__Work item__
Give back word for word every line from the one that includes "不过这次我倒是希望能够把左轮" through the last line of the listing, and nothing besides.

__Task input__
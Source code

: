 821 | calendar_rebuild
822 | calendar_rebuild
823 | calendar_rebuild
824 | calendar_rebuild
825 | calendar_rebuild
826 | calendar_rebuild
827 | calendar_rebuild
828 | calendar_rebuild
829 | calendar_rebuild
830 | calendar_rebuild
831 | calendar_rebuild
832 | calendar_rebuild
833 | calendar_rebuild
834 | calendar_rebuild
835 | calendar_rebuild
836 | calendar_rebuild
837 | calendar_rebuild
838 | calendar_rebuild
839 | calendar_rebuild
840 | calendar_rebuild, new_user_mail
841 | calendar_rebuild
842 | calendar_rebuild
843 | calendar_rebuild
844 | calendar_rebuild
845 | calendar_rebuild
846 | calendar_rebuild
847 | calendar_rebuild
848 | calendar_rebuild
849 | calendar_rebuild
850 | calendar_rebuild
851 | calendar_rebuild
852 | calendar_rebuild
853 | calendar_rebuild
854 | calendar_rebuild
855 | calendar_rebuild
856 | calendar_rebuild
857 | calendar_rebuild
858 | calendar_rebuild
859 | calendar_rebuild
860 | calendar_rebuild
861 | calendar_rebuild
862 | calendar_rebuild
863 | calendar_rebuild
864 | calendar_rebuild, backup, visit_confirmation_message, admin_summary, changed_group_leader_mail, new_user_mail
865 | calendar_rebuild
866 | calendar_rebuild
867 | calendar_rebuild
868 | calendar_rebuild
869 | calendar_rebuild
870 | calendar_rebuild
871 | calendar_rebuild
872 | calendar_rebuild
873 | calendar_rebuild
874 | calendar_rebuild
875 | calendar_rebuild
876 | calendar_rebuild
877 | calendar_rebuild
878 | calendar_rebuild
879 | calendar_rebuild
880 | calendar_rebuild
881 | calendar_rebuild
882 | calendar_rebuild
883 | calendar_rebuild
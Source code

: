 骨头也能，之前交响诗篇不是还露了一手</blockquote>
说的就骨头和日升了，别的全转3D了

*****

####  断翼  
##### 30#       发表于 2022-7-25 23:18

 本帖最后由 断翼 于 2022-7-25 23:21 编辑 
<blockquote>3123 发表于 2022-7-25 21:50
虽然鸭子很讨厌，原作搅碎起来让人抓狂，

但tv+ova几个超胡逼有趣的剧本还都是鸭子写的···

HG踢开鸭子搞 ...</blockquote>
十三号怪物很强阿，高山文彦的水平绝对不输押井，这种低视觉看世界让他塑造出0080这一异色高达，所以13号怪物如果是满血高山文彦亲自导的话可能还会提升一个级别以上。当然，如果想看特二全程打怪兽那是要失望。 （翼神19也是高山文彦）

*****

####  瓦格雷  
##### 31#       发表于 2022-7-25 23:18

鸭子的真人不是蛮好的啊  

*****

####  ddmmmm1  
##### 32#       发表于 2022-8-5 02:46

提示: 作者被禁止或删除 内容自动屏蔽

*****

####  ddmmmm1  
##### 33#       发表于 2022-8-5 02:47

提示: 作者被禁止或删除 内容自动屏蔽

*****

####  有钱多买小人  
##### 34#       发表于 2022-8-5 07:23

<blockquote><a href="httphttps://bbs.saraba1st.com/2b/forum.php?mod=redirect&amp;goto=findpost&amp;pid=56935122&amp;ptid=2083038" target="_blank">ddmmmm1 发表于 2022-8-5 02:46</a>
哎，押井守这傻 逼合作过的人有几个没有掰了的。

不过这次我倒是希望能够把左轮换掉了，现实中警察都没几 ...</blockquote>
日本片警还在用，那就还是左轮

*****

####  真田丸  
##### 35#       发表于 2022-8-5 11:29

__Output below__
不过这次我倒是希望能够把左轮换掉了，现实中警察都没几 ...</blockquote>
日本片警还在用，那就还是左轮

*****

####  真田丸  
##### 35#       发表于 2022-8-5 11:29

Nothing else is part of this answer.